Another important part of the load-specification is the FILLER option. It indicates you want to skip over a specified field in the source input file. For example, there may be characters at the end of rows or even entire fields in the input files that you do not want to add to the table. As with the column-spec definition, FILLER lets you specify ASCII fixed length of bytes, variable length characters delimited by a separator, and binary fields using PREFIX bytes.

filename-string The filename-string is passed to the server as a string. The string is therefore subject to the same formatting requirements as other SQL strings. In particular:

LOAD TABLE employee
FROM 'c:\\temp\\input.dat' ...

The following describes each of the clauses of the statement:

WORD SKIP Allows the load to continue when it encounters data longer than the limit specified when the word index was created.

If a row is not loaded because a word exceeds the maximum permitted size, a warning is written to the .iqmsg file. WORD size violations can be optionally logged to the MESSAGE LOG file and rejected rows logged to the ROW LOG file specified in the LOAD TABLE statement.

QUOTES This parameter is optional and the default is ON. With QUOTES turned on, LOAD TABLE expects input strings to be enclosed in quote characters. The quote character is either an apostrophe (single quote) or a quotation mark (double quote). The first such character encountered in a string is treated as the quote character for the string. String data must be terminated with a matching quote.

With QUOTES ON, column or row delimiter characters can be included in the column value. Leading and ending quote characters are assumed not to be part of the value and are excluded from the loaded data value.

To include a quote character in a value with QUOTES ON, use two quotes. For example, the following line includes a value in the third column that is a single quote character:

‘123 High Stree, Anytown’, ‘(715)398-2354’,’’’’

With STRIP turned on (the default), trailing blanks are stripped from values before they are inserted. Trailing blanks are stripped only for non-quoted strings. Quoted strings retain their trailing blanks. Leading blank or TAB characters are trimmed only when the QUOTES setting is ON.
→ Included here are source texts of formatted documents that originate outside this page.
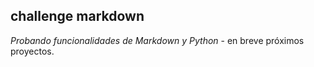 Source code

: ## challenge markdown
_Probando funcionalidades de Markdown y Python_ - en breve próximos proyectos.

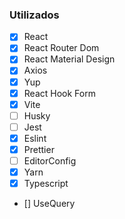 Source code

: ### Utilizados

- [x] React
- [x] React Router Dom
- [x] React Material Design
- [x] Axios
- [x] Yup
- [x] React Hook Form
- [x] Vite
- [ ] Husky
- [ ] Jest
- [x] Eslint
- [x] Prettier
- [ ] EditorConfig
- [x] Yarn  
- [x] Typescript
- [] UseQuery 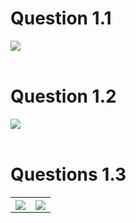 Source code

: 
<h1>Question 1.1</h1>
<img src="https://user-images.githubusercontent.com/12531340/159951629-168bde70-c1b4-4bdd-a0f7-2ea4249a0d8a.png">

<br />
<br />

<h1>Question 1.2</h1>
<img src="https://user-images.githubusercontent.com/12531340/159951682-625552cd-17cb-4072-abeb-67238d6a725e.png">

<br />
<br />

<h1>Questions 1.3</h1>
<table>
  <tr>
    <th>
      <img src="https://user-images.githubusercontent.com/12531340/160066164-38cc3698-7c68-4db0-a882-c3a523b35a22.png">
    </th>  
    <th>
      <img src="https://user-images.githubusercontent.com/12531340/160066188-ca4b8aba-8ed1-4d62-91c8-899a42e41f1f.png">
    </th>
  <tr>
  
</table>


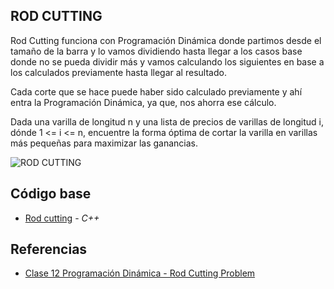 ## ROD CUTTING
Rod Cutting funciona con Programación Dinámica donde partimos desde
el tamaño de la barra y lo vamos dividiendo hasta llegar a los casos
base donde no se pueda dividir más y vamos calculando los siguientes
en base a los calculados previamente hasta llegar al resultado. 

Cada corte que se hace puede haber sido calculado previamente y ahí entra la
Programación Dinámica, ya que, nos ahorra ese cálculo.

Dada una varilla de longitud n y una lista de precios de varillas de
longitud i, dónde 1 <= i <= n, encuentre la forma óptima de cortar la
varilla en varillas más pequeñas para maximizar las ganancias.

![ROD CUTTING](https://www.techiedelight.com/wp-content/uploads/Rod-Cutting-Problem.png)

## Código base

- [Rod cutting](https://github.com/NatiBilbao/AlgoritmicaII2022/blob/main/Contenido/Capitulo%202/Programacion_dinamica/RodCutting/rodCutting.cpp) - _C++_

## Referencias
- [Clase 12 Programación Dinámica - Rod Cutting Problem](https://www.youtube.com/watch?v=xq0OWo90OeQ)
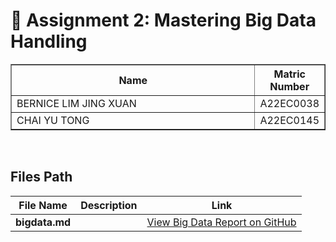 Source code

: # 📘 Assignment 2: Mastering Big Data Handling

<table border="solid" align="center">
  <tr>
    <th>Name</th>
    <th>Matric Number</th>
  </tr>
  <tr>
    <td width=80%>BERNICE LIM JING XUAN<d>
      <td>A22EC0038</td>
  </tr>
  <tr>
    <td width=80%>CHAI YU TONG</td>
    <td>A22EC0145</td>
  </tr>
</table>
<br>

## Files Path
| File Name                     | Description                                | Link |
|------------------------------|--------------------------------------------|------|
|**bigdata.md**||[View Big Data Report on GitHub](https://github.com/drshahizan/HPDP/blob/main/2425/assignment/A2/bdm/LCLY/big_data.md)|

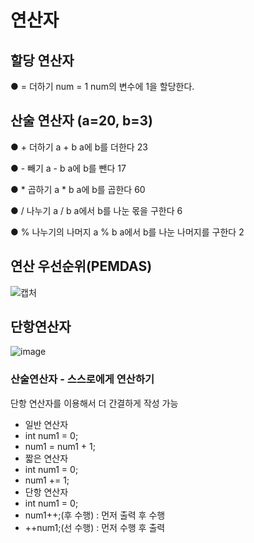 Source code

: # 연산자
## 할당 연산자
● = 더하기 num = 1 num의 변수에 1을 할당한다.
## 산술 연산자 (a=20, b=3)
● + 더하기 a + b a에 b를 더한다 23

● - 빼기 a - b a에 b를 뺀다 17

● * 곱하기 a * b a에 b를 곱한다 60

● / 나누기 a / b a에서 b를 나눈 몫을 구한다 6

● % 나누기의 나머지 a % b a에서 b를 나눈 나머지를 구한다 2
## 연산 우선순위(PEMDAS)
![캡처](https://github.com/user-attachments/assets/130ae00a-fa67-4a8e-ac54-386c135223f4)
## 단항연산자
![image](https://github.com/user-attachments/assets/ffbbe586-ea87-43d9-b260-abb03b257ee4)
### 산술연산자 - 스스로에게 연산하기
단항 연산자를 이용해서 더 간결하게 작성 가능
 - 일반 연산자
 - int num1 = 0;
 - num1 = num1 + 1;
 - 짧은 연산자
 - int num1 = 0;
 - num1 += 1;
 - 단항 연산자
 - int num1 = 0;
 - num1++;(후 수행) : 먼저 출력 후 수행
 - ++num1;(선 수행) : 먼저 수행 후 출력
   
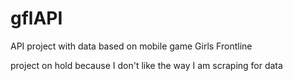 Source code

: # gflAPI
API project with data based on mobile game Girls Frontline

project on hold because I don't like the way I am scraping for data
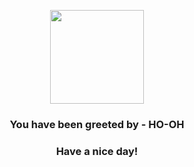 <p align="center">
            <img src="https://raw.githubusercontent.com/PokeAPI/sprites/master/sprites/pokemon/250.png" width="150" height="150">
          </p>
          <h3 align="center">You have been greeted by - <b>HO-OH</b></h3>
          <h3 align="center">Have a nice day!</h3>

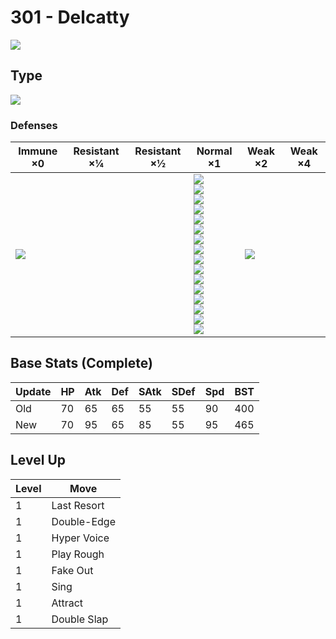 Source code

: # 301 - Delcatty
![][301]

## Type

![][normal]

### Defenses

Immune ×0 | Resistant ×¼ | Resistant ×½ | Normal ×1 | Weak ×2 | Weak ×4
---       | ---          | ---          | ---       | ---     | ---
![][ghost]<br> | | | ![][normal]<br> ![][flying]<br> ![][poison]<br> ![][ground]<br> ![][rock]<br> ![][bug]<br> ![][steel]<br> ![][fire]<br> ![][water]<br> ![][grass]<br> ![][electric]<br> ![][psychic]<br> ![][ice]<br> ![][dragon]<br> ![][dark]<br> ![][fairy]<br> | ![][fighting]<br> | | 

## Base Stats (Complete)

Update | HP | Atk | Def | SAtk | SDef | Spd | BST
---    | ---| --- | --- | ---  | ---  | --- | ---
Old    | 70 |  65 |  65 |  55  |  55  |  90  |  400
New    | 70 |  95 |  65 |  85  |  55  |  95  |  465

## Level Up

Level | Move
---   | ---
  1   | Last Resort
  1   | Double-Edge
  1   | Hyper Voice
  1   | Play Rough
  1   | Fake Out
  1   | Sing
  1   | Attract
  1   | Double Slap

[301]: ../img/pokemon/301.png
[normal]: ../img/types/normal.png
[fire]: ../img/types/fire.png
[fighting]: ../img/types/fighting.png
[water]: ../img/types/water.png
[flying]: ../img/types/flying.png
[grass]: ../img/types/grass.png
[poison]: ../img/types/poison.png
[electric]: ../img/types/electric.png
[ground]: ../img/types/ground.png
[psychic]: ../img/types/psychic.png
[rock]: ../img/types/rock.png
[ice]: ../img/types/ice.png
[bug]: ../img/types/bug.png
[dragon]: ../img/types/dragon.png
[ghost]: ../img/types/ghost.png
[dark]: ../img/types/dark.png
[steel]: ../img/types/steel.png
[fairy]: ../img/types/fairy.png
The data extraction facility provides options for handling quotes (TEMP_EXTRACT_QUOTES, TEMP_EXTRACT_QUOTES_ALL, and TEMP_EXTRACT_QUOTE). If you plan to load back the extracted file with string fields which contain column or row delimiter under default ASCII extraction, use the TEMP_EXTRACT_BINARY option for the extract and the FORMAT ‘binary’ and QUOTES OFF options for LOAD TABLE.

Limits:

Exceptions:

For an example of the QUOTES option, see “Bulk loading data using the LOAD TABLE statement” in Chapter 7, “Moving Data In and Out of Databases” in the Sybase IQ System Administration Guide.

CHECK CONSTRAINTS This option defaults to ON. When you specify CHECK CONSTRAINTS ON, check constraints are evaluated and you are free to ignore or log them.

Setting CHECK CONSTRAINTS OFF causes Sybase IQ to ignore all check constraint violations. This can be useful, for example, during database rebuilding. If a table has check constraints that call user-defined functions that are not yet created, the rebuild fails unless this option is set to OFF.

This option is mutually exclusive to the following options. If any of these options are specified in the same load, an error results:

DEFAULTS If the DEFAULTS option is ON (the default) and the column has a default value, that value is used. If the DEFAULTS option is OFF, any column not present in the column list is assigned NULL.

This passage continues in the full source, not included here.